[Stored data]
-- -- --

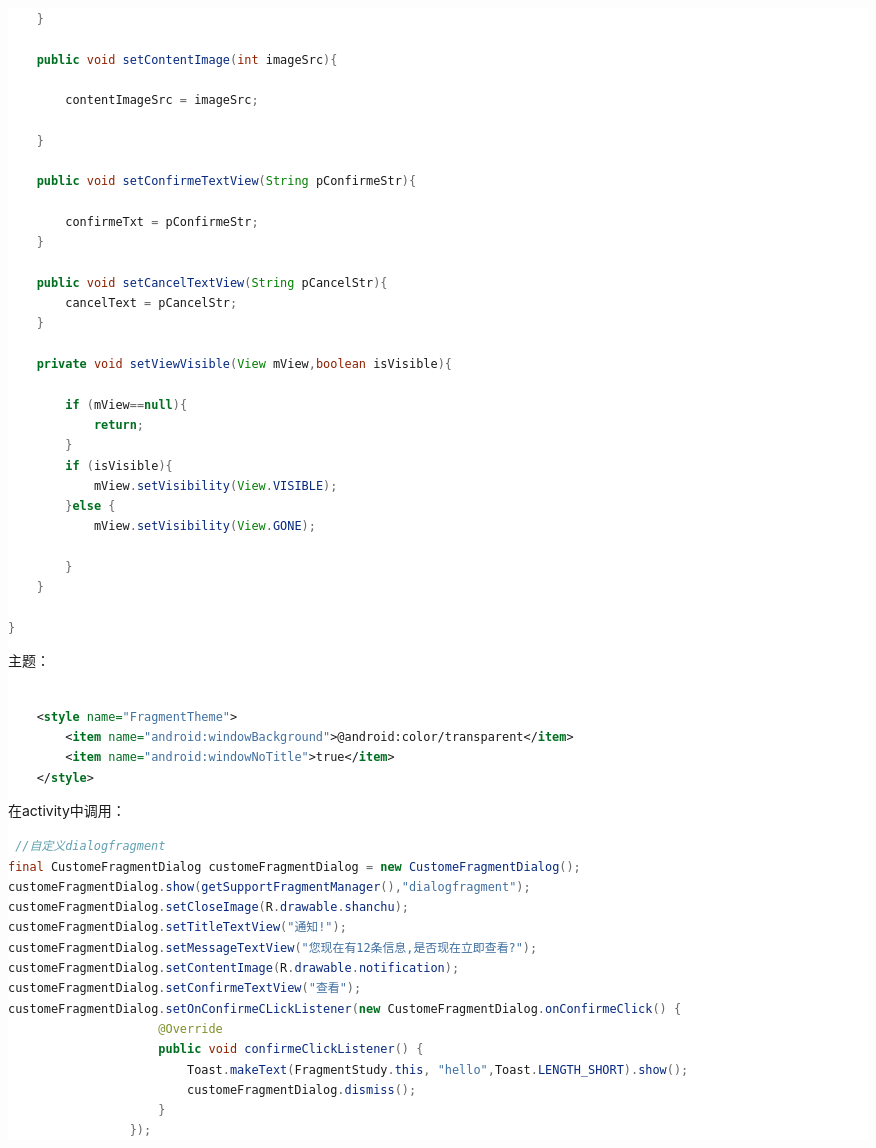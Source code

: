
 ```java
    }

    public void setContentImage(int imageSrc){

        contentImageSrc = imageSrc;

    }

    public void setConfirmeTextView(String pConfirmeStr){

        confirmeTxt = pConfirmeStr;
    }

    public void setCancelTextView(String pCancelStr){
        cancelText = pCancelStr;
    }

    private void setViewVisible(View mView,boolean isVisible){

        if (mView==null){
            return;
        }
        if (isVisible){
            mView.setVisibility(View.VISIBLE);
        }else {
            mView.setVisibility(View.GONE);

        }
    }

}

```

主题：

```xml

    <style name="FragmentTheme">
        <item name="android:windowBackground">@android:color/transparent</item>
        <item name="android:windowNoTitle">true</item>
    </style>
```

在activity中调用：

```java
 //自定义dialogfragment
final CustomeFragmentDialog customeFragmentDialog = new CustomeFragmentDialog();
customeFragmentDialog.show(getSupportFragmentManager(),"dialogfragment");
customeFragmentDialog.setCloseImage(R.drawable.shanchu);
customeFragmentDialog.setTitleTextView("通知!");
customeFragmentDialog.setMessageTextView("您现在有12条信息,是否现在立即查看?");
customeFragmentDialog.setContentImage(R.drawable.notification);
customeFragmentDialog.setConfirmeTextView("查看");
customeFragmentDialog.setOnConfirmeCLickListener(new CustomeFragmentDialog.onConfirmeClick() {
                     @Override
                     public void confirmeClickListener() {
                         Toast.makeText(FragmentStudy.this, "hello",Toast.LENGTH_SHORT).show();
                         customeFragmentDialog.dismiss();
                     }
                 });
```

-- -- --

What you need to do:
Provide only the number of lines in the records containing the string "pConfirmeStr".

Task response:
2